### [The task]
Across the entries below, work out how many lines contain "digunakan". Please give the number only.

### [Stored dataset items]

---*---

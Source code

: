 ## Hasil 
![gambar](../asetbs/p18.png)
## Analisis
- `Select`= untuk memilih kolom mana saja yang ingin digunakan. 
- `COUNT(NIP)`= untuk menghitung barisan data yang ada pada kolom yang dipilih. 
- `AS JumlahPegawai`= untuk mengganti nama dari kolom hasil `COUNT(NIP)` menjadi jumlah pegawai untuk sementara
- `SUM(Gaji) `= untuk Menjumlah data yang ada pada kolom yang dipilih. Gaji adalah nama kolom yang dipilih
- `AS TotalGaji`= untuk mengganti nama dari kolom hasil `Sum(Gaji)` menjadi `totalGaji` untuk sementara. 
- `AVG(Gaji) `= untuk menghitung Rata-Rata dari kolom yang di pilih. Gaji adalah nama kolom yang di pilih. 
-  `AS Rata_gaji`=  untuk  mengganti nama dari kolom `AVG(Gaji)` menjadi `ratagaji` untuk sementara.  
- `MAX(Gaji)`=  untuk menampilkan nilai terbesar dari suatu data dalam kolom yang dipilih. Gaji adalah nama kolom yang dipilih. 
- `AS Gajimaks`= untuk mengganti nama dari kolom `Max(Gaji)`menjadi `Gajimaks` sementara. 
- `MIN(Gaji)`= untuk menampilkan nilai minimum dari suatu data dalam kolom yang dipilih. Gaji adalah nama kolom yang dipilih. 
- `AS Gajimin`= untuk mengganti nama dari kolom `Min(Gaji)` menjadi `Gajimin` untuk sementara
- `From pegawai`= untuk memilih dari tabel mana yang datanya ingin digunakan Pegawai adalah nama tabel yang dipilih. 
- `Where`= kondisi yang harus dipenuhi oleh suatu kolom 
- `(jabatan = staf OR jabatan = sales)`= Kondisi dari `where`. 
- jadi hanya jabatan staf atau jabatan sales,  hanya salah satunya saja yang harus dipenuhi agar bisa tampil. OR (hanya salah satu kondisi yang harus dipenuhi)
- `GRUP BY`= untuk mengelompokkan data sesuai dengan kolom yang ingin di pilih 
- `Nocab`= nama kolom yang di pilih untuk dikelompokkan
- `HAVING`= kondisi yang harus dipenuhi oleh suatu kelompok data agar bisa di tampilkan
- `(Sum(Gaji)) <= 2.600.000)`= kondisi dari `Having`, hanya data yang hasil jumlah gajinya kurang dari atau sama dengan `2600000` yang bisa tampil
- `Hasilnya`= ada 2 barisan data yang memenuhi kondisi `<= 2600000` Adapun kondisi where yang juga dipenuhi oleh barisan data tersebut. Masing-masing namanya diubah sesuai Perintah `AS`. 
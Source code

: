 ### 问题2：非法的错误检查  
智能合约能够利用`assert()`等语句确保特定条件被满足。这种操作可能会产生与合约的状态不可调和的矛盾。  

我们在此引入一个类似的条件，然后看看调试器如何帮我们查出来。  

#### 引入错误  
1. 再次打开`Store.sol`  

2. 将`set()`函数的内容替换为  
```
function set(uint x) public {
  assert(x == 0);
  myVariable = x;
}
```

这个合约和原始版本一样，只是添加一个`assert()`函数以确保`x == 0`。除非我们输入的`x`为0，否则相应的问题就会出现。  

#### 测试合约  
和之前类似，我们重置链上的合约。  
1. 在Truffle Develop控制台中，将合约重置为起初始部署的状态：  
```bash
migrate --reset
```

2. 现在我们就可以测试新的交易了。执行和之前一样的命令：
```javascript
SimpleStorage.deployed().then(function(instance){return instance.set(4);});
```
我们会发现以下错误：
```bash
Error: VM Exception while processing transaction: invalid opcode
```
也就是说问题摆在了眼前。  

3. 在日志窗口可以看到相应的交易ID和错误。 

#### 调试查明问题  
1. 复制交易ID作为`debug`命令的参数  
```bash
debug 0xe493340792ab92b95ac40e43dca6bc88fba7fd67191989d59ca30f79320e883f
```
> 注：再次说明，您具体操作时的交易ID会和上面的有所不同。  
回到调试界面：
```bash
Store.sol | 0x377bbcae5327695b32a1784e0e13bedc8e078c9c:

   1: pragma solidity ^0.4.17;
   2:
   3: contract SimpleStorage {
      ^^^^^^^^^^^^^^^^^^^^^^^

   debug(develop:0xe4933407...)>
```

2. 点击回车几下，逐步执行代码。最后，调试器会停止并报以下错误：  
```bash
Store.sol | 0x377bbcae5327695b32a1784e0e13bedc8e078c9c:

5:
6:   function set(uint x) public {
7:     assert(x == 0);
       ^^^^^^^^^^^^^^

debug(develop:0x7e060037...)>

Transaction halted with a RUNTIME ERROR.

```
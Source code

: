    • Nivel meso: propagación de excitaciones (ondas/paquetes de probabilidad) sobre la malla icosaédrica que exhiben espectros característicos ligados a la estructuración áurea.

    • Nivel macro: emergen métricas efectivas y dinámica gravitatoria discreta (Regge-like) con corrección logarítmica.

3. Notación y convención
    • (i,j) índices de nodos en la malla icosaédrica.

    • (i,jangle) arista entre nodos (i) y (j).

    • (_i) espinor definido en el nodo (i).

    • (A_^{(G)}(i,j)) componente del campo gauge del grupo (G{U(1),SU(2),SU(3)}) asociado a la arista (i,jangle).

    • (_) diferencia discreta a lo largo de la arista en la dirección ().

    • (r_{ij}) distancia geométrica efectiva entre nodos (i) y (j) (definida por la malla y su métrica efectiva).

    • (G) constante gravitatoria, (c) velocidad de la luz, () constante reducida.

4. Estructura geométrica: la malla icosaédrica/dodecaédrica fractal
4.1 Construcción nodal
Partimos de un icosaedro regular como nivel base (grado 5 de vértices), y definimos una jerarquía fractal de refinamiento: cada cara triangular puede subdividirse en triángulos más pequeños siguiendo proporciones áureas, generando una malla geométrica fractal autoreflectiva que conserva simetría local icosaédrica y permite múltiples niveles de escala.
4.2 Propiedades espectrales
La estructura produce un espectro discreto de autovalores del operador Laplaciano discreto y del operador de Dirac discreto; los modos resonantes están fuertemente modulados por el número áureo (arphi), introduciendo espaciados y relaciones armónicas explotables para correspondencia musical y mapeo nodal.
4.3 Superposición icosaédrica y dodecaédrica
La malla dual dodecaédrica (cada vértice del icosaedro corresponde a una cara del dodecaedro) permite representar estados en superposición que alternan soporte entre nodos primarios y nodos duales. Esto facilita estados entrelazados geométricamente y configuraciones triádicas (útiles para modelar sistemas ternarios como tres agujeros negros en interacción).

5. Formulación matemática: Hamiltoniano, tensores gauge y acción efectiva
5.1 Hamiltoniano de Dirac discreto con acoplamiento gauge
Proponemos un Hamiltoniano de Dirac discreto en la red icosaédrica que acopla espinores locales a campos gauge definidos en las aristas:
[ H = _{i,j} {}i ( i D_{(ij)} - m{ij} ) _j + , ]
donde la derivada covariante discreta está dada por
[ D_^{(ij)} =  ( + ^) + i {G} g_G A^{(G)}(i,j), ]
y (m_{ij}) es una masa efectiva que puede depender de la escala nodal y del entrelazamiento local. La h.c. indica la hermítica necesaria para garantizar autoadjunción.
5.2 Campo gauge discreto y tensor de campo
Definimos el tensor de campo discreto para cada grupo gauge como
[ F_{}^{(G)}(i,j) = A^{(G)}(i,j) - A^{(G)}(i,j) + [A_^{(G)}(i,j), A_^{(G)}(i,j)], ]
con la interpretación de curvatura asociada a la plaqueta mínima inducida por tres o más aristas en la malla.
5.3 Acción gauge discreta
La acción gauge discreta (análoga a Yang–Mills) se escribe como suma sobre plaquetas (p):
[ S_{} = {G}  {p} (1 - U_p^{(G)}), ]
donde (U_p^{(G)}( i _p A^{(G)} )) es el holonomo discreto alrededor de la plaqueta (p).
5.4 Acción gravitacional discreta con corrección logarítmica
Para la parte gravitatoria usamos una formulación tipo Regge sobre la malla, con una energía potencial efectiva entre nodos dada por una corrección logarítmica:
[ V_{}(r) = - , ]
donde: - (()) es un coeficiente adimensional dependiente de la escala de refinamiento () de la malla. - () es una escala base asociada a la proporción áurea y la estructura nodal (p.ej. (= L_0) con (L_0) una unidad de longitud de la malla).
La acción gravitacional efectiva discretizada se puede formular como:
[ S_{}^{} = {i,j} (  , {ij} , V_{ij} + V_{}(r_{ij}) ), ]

---*---

### [Task answer]
2